Our final apartment visit was my favorite—we met Harris Levine, who’d left Plonsk, Poland, in 1890 (“because the Russian Empire was mean,” one kid astutely noted). Unlike Mrs. Moore, Mr. Levine was eager to invite us in. “I got shpilkes waiting for you!” he exclaimed. Mr. Levine showed off his apartment, which he and his wife Jennie used as a garment factory—there were seats for three girls to baste, sew, and finish clothing, along with a pile of sleeves and one nearly completed pink-and-black gown. One of the little girls on the tour admired it. “You like?” Mr. Levine asked. “Is an American color!” He told us about his business—rent was $2.50 a week; he and his wife and the girls could make 12 dresses a day; a dress sold for $10; he got 25 cents per dress. “And from that I got to pay the girls,” he said. I asked where he saw himself in 10 years. He pointed to a picture of a rural scene on the wall. “Right there! Williamsburg!” He hoped to move to Brooklyn and become a custom tailor. (The real Mr. Levine achieved his wish.) He also told us about his family. “Pauline is a shayne punim, she got six years, and Hyman got three years,” he said, with perfect Yiddish syntax. A little boy asked him whether his wife was Jewish. Mr. Levine, baffled, looked around into all our faces, paused, and then laughed. “Is a joke!”

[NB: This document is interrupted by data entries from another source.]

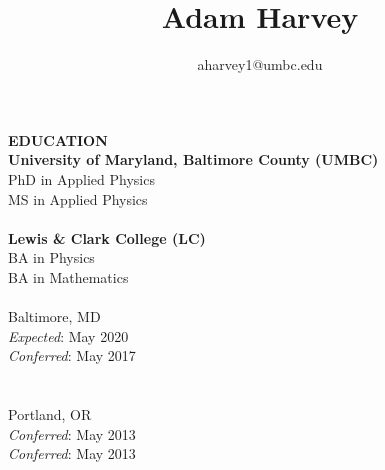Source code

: \documentclass{article}
\begin{document}
\singlespacing



\title{Adam Harvey}
\author{aharvey1@umbc.edu}


\maketitle
\begin{vwcol}[widths={0.8,0.2}, sep=.8cm, justify=flush, rule=0pt, indent=0em]
\noindent\textbf{EDUCATION}\\
\textbf{University of Maryland, Baltimore County (UMBC)}\\
PhD in Applied Physics\\
MS in Applied Physics\\
\\
\textbf{Lewis \& Clark College (LC)}\\
BA in Physics\\
BA in Mathematics\\
\newpage
\phantom \\
\noindent Baltimore, MD\\
\emph{Expected}: May 2020\\
\emph{Conferred}: May 2017\\
\\
\\
Portland, OR\\
\emph{Conferred}: May 2013\\
\emph{Conferred}: May 2013
\end{vwcol}
\phantom \\
\end{document}
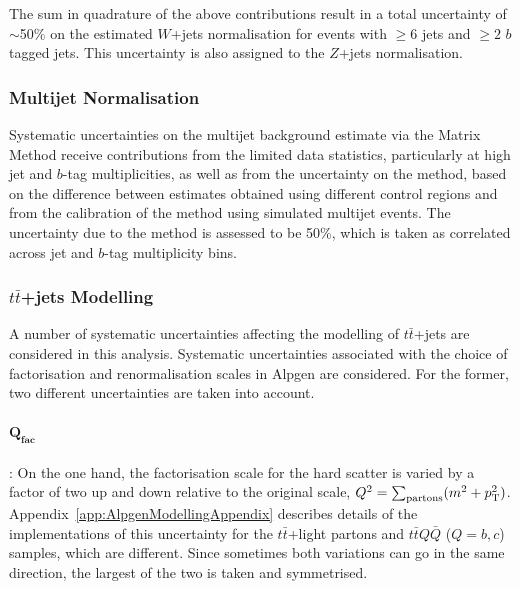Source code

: The sum in quadrature of the above contributions result in a total uncertainty of $\sim$50\% on
the estimated $W$+jets normalisation for events with $\geq 6$ jets and $\geq 2$ $b$ tagged jets. 
This uncertainty is also assigned to the $Z$+jets normalisation.

\subsubsection{Multijet Normalisation}
\label{sec:qcd_normHTX}
Systematic uncertainties on the multijet background estimate via the Matrix Method receive
contributions from the limited data statistics, particularly at high jet and $b$-tag multiplicities, as
well as from the uncertainty on the method, based on the difference between estimates obtained using 
different control regions and from the calibration of the method using simulated multijet events.
The uncertainty due to the method is assessed to be 50\%, which is taken as correlated across jet
and $b$-tag multiplicity bins. 




\subsubsection{$t\bar{t}$+jets Modelling}
\label{sec:syst_ttbarmodelHTX}

A number of systematic uncertainties affecting 
the modelling of $t\bar{t}$+jets are considered
in this analysis. Systematic uncertainties associated 
with the choice of factorisation and renormalisation 
scales in {\sc Alpgen} are considered. For the former, 
two different uncertainties are taken into account.


\ifIsINT
\paragraph{$\mathbf{Q_{fac}}$}: 
\fi
On the one hand, the factorisation scale for the hard scatter is varied by a factor of two up and down relative to the
original scale, $Q^2=\sum_{\rm partons} (m^2 + \pt^2)$.
\ifIsINT 
Appendix~\ref{app:AlpgenModellingAppendix} describes details of the
implementations of this uncertainty for the $t\bar{t}$+light partons and $t\bar{t}Q\bar{Q}$ ($Q=b,c$) samples, which are different.
\fi
Since sometimes both variations can go in the same direction, the largest of the two is taken and symmetrised.
\ifIsINT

After the tour, we sat in the museum’s Visitor Center, looked at pictures of the real Moores, Baldizzis, and Levines and learned more about the stories of residents after they left 97 Orchard. When a picture flashed onscreen of Harris’ grandson’s bar mitzvah in 1910, a little kid gasped and repeated what he thought he’d heard: “Vomits-va?” (Hey, I think I misheard “Murphys with the Coat on.”) Another child explained: “A bar mitzvah is when you read Hebrew and they throw candy at you.” Indeed.

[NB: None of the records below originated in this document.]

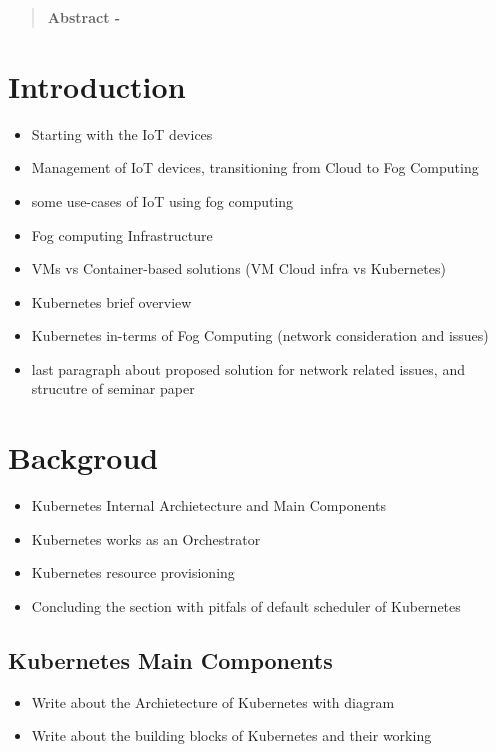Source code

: %
%


\begin{abstract}
\textbf{Abstract - }
\end{abstract}


\section{Introduction}
\label{sec:introduction}
\begin{itemize}
  \item Starting with the IoT devices
  \item Management of IoT devices, transitioning from Cloud to Fog Computing
  \item some use-cases of IoT using fog computing
  \item Fog computing Infrastructure
  \item VMs vs Container-based solutions (VM Cloud infra vs Kubernetes)
  \item Kubernetes brief overview
  \item Kubernetes in-terms of Fog Computing (network consideration and issues)
  \item last paragraph about proposed solution for network related issues, and strucutre of seminar paper
\end{itemize}

\section{Backgroud}
\label{sec:backgroud}
\begin{itemize}
  \item Kubernetes Internal Archietecture and Main Components
  \item Kubernetes works as an Orchestrator
  \item Kubernetes resource provisioning
  \item Concluding the section with pitfals of default scheduler of Kubernetes
\end{itemize}

\subsection{Kubernetes Main Components}
\label{sec:k8s_main_comp}
\begin{itemize}
  \item Write about the Archietecture of Kubernetes with diagram
  \item Write about the building blocks of Kubernetes and their working
\end{itemize}

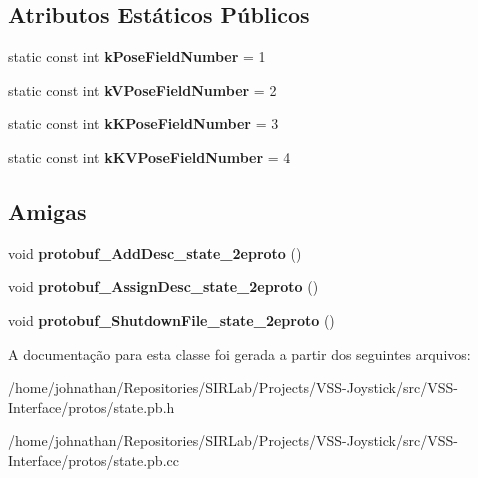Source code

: \subsection*{Atributos Estáticos Públicos}
\begin{DoxyCompactItemize}
\item 
static const int {\bfseries k\+Pose\+Field\+Number} = 1\hypertarget{classvss__state_1_1Ball__State_aa0d51eebda087326095eff02cc80481c}{}\label{classvss__state_1_1Ball__State_aa0d51eebda087326095eff02cc80481c}

\item 
static const int {\bfseries k\+V\+Pose\+Field\+Number} = 2\hypertarget{classvss__state_1_1Ball__State_aa9df3d7a047296c119dfc35ae5e86b54}{}\label{classvss__state_1_1Ball__State_aa9df3d7a047296c119dfc35ae5e86b54}

\item 
static const int {\bfseries k\+K\+Pose\+Field\+Number} = 3\hypertarget{classvss__state_1_1Ball__State_a31603cacf64917d3088585f33290114a}{}\label{classvss__state_1_1Ball__State_a31603cacf64917d3088585f33290114a}

\item 
static const int {\bfseries k\+K\+V\+Pose\+Field\+Number} = 4\hypertarget{classvss__state_1_1Ball__State_a8d49de5cec51b6a22e828da61fa8810b}{}\label{classvss__state_1_1Ball__State_a8d49de5cec51b6a22e828da61fa8810b}

\end{DoxyCompactItemize}
\subsection*{Amigas}
\begin{DoxyCompactItemize}
\item 
void {\bfseries protobuf\+\_\+\+Add\+Desc\+\_\+state\+\_\+2eproto} ()\hypertarget{classvss__state_1_1Ball__State_aab1a2c258f8122a403a979ff57e2a706}{}\label{classvss__state_1_1Ball__State_aab1a2c258f8122a403a979ff57e2a706}

\item 
void {\bfseries protobuf\+\_\+\+Assign\+Desc\+\_\+state\+\_\+2eproto} ()\hypertarget{classvss__state_1_1Ball__State_a57d9367bc8a7a94ead11d11194cca1b6}{}\label{classvss__state_1_1Ball__State_a57d9367bc8a7a94ead11d11194cca1b6}

\item 
void {\bfseries protobuf\+\_\+\+Shutdown\+File\+\_\+state\+\_\+2eproto} ()\hypertarget{classvss__state_1_1Ball__State_a4e6dc5e8e72799859c4e9556d090e57d}{}\label{classvss__state_1_1Ball__State_a4e6dc5e8e72799859c4e9556d090e57d}

\end{DoxyCompactItemize}


A documentação para esta classe foi gerada a partir dos seguintes arquivos\+:\begin{DoxyCompactItemize}
\item 
/home/johnathan/\+Repositories/\+S\+I\+R\+Lab/\+Projects/\+V\+S\+S-\/\+Joystick/src/\+V\+S\+S-\/\+Interface/protos/state.\+pb.\+h\item 
/home/johnathan/\+Repositories/\+S\+I\+R\+Lab/\+Projects/\+V\+S\+S-\/\+Joystick/src/\+V\+S\+S-\/\+Interface/protos/state.\+pb.\+cc\end{DoxyCompactItemize}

We exited through the museum’s fabulous gift shop (where you can buy many of the great Jewish children’s books I’ve written about in Tablet, along with grownup books, paper goods, kitchen wares, jewelry, paper dolls, handbags, and 19th-century games and toys). We didn’t shop, though. Maxie scooped up her gift bag, which contained a coloring book, a lollipop, and a finger puppet shaped like a pickle. Inspired, we went around the corner to The Pickle Guys, a fabulous old-fashioned emporium full of barrels containing every kind of pickle you can imagine, as well as pickled tomatoes, tomatillos, mushrooms, olives, peppers, okra, and turnips. And we hit Economy Candy, an old-fashioned bulk candy store that’s been on the Lower East Side since 1937. (When friends visit us—we live a few blocks uptown from the museum—I also send them to the 65-year-old Kossar’s Bialys and to Doughnut Plant, a relatively new addition that uses the baker’s grandfather’s doughnut recipe, so I think it counts thematically.)

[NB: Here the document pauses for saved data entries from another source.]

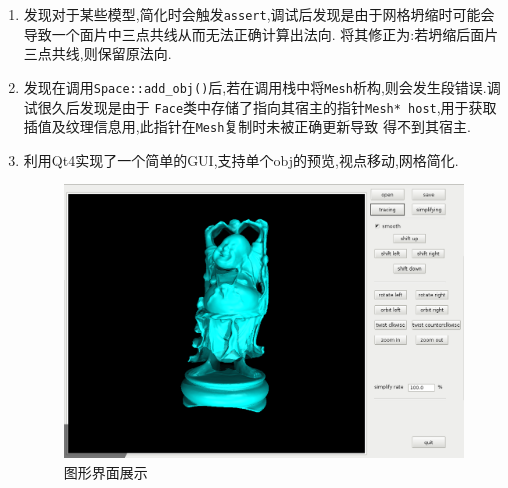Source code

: \begin{enumerate}
\begin{figure}[H]
    \end{figure}

  \item 发现对于某些模型,简化时会触发\verb|assert|,调试后发现是由于网格坍缩时可能会导致一个面片中三点共线从而无法正确计算出法向.
    将其修正为:若坍缩后面片三点共线,则保留原法向.

  \item 发现在调用\verb|Space::add_obj()|后,若在调用栈中将\verb|Mesh|析构,则会发生段错误.调试很久后发现是由于
    \verb|Face|类中存储了指向其宿主的指针\verb|Mesh* host|,用于获取插值及纹理信息用,此指针在\verb|Mesh|复制时未被正确更新导致
    得不到其宿主.


  \item 利用Qt4实现了一个简单的GUI,支持单个obj的预览,视点移动,网格简化.

    \begin{figure}[H]
      \centering
      \includegraphics[scale=0.4]{img/gui.png}
      \caption{图形界面展示\label{fig:gui}}
    \end{figure}


\end{enumerate}
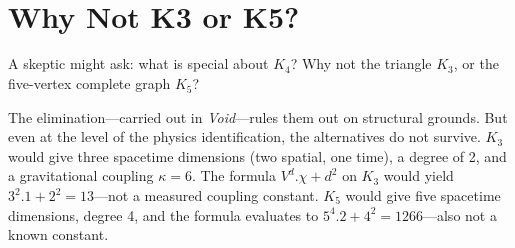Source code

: \documentclass[11pt,a4paper]{book}
\def\cdot{.}%
\def\texorpdfstring#1#2{#2}%
\begin{document}
\begin{code}
\AgdaSymbol{=}\AgdaSpace{}%
\AgdaSpace{}%
\AgdaOperator{\AgdaPrimitive{*}}\AgdaSpace{}%
\AgdaSpace{}%
\AgdaOperator{\AgdaPrimitive{*}}\AgdaSpace{}%
%
\>[77]\<%
\\
%
\\[\AgdaEmptyExtraSkip]%
\>[0]\AgdaSpace{}%
\AgdaSymbol{:}\AgdaSpace{}%
\<%
\\
\>[0]\AgdaSpace{}%
\AgdaSymbol{=}\AgdaSpace{}%
\AgdaSpace{}%
\AgdaOperator{\AgdaPrimitive{*}}\AgdaSpace{}%
%
\>[47]\<%
\\
%
\\[\AgdaEmptyExtraSkip]%
\>[0]\AgdaSpace{}%
\AgdaSymbol{:}\AgdaSpace{}%
\<%
\\
\>[0]\AgdaSpace{}%
\AgdaSymbol{=}\AgdaSpace{}%
\AgdaSymbol{(}\AgdaSpace{}%
\AgdaOperator{\AgdaPrimitive{*}}\AgdaSpace{}%
\AgdaSymbol{)}\AgdaSpace{}%
\AgdaOperator{\AgdaPrimitive{+}}\AgdaSpace{}%
\<%
\\
%
\\[\AgdaEmptyExtraSkip]%
\>[0]\AgdaSpace{}%
\AgdaSymbol{:}\AgdaSpace{}%
\<%
\\
\>[0]\AgdaSpace{}%
\AgdaSymbol{=}\AgdaSpace{}%
\<%
\end{code}

\section{Why Not K\texorpdfstring{$_3$}{3} or K\texorpdfstring{$_5$}{5}?}

A skeptic might ask: what is special about $K_4$? Why not the triangle $K_3$, or the five-vertex complete graph $K_5$?

The elimination---carried out in \textit{Void}---rules them out on structural grounds. But even at the level of the physics identification, the alternatives do not survive. $K_3$ would give three spacetime dimensions (two spatial, one time), a degree of 2, and a gravitational coupling $\kappa = 6$. The formula $V^d \cdot \chi + d^2$ on $K_3$ would yield $3^2 \cdot 1 + 2^2 = 13$---not a measured coupling constant. $K_5$ would give five spacetime dimensions, degree 4, and the formula evaluates to $5^4 \cdot 2 + 4^2 = 1266$---also not a known constant.
\end{document}
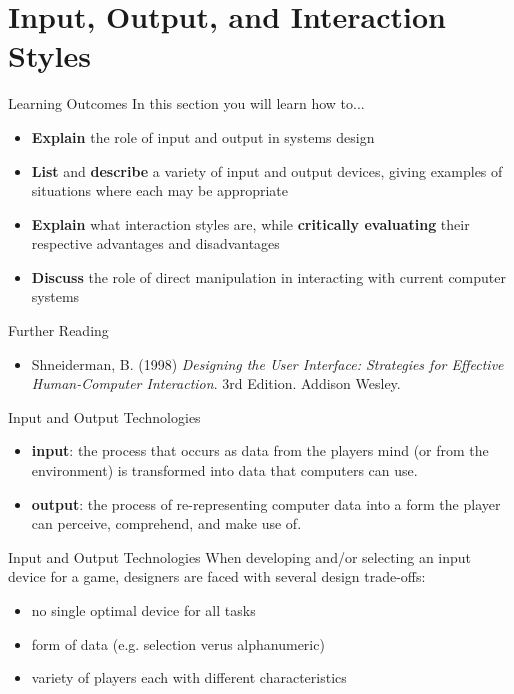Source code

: \part{Input, Output, and Interaction Styles}
\frame{\partpage}

\begin{frame}{Learning Outcomes}
	In this section you will learn how to...
	
	\begin{itemize}
		\item \textbf{Explain} the role of input and output in systems design
		\item \textbf{List} and \textbf{describe} a variety of input and output devices, giving examples of situations where each may be appropriate
		\item \textbf{Explain} what interaction styles are, while \textbf{critically evaluating} their respective advantages and disadvantages
		\item \textbf{Discuss} the role of direct manipulation in interacting with current computer systems
	\end{itemize}
\end{frame}

\begin{frame}{Further Reading}
	\begin{itemize}
		\item Shneiderman, B. (1998) \textit{Designing the User Interface: Strategies for Effective Human-Computer Interaction}. 3rd Edition. Addison Wesley.
	\end{itemize}
\end{frame}

\begin{frame}{Input and Output Technologies}
	\begin{itemize}
		\item \textbf{input}: the process that occurs as data from the players mind (or from the environment) is transformed into data that computers can use.
		\item \textbf{output}: the process of re-representing computer data into a form the player can perceive, comprehend, and make use of.
	\end{itemize}
\end{frame}

\begin{frame}{Input and Output Technologies}
	When developing and/or selecting an input device for a game, designers are faced with several design trade-offs:
	
	\begin{itemize}
		\item no single optimal device for all tasks 
		\item form of data (e.g. selection verus alphanumeric)
		\item variety of players each with different characteristics
	\end{itemize}
\end{frame}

Shortly before our visit, the neighborhood—where these old-guard businesses are now outnumbered by swanky bars, hipster clothing stores, and spiffy restaurants—miraculously spiraled back in time. Suddenly the museum’s environment matched its interior; for two days, a film crew took over the corner of Orchard and Broome streets and turned the block into its turn-of-the-20th-century self for The Knick, a Steven Soderbergh series that will air on Cinemax next year. The crew removed parking meters and bike racks, covered the asphalt with dirt, turned posh storefronts into ramshackle kosher butcheries, fabric shops, and fruit stands. The streets were crammed with hundreds of extras in vintage clothing, wooden pushcarts, horse-drawn wagons, and even a (fake) dead horse. A friend and I spent a thrilling morning watching the transformation and imagining ourselves in the Lower East Side of our predecessors, and of Harris Levine. We can’t really time-travel, and we rarely get to see a massive historical film shoot. But a visit to the Tenement Museum is the next best thing.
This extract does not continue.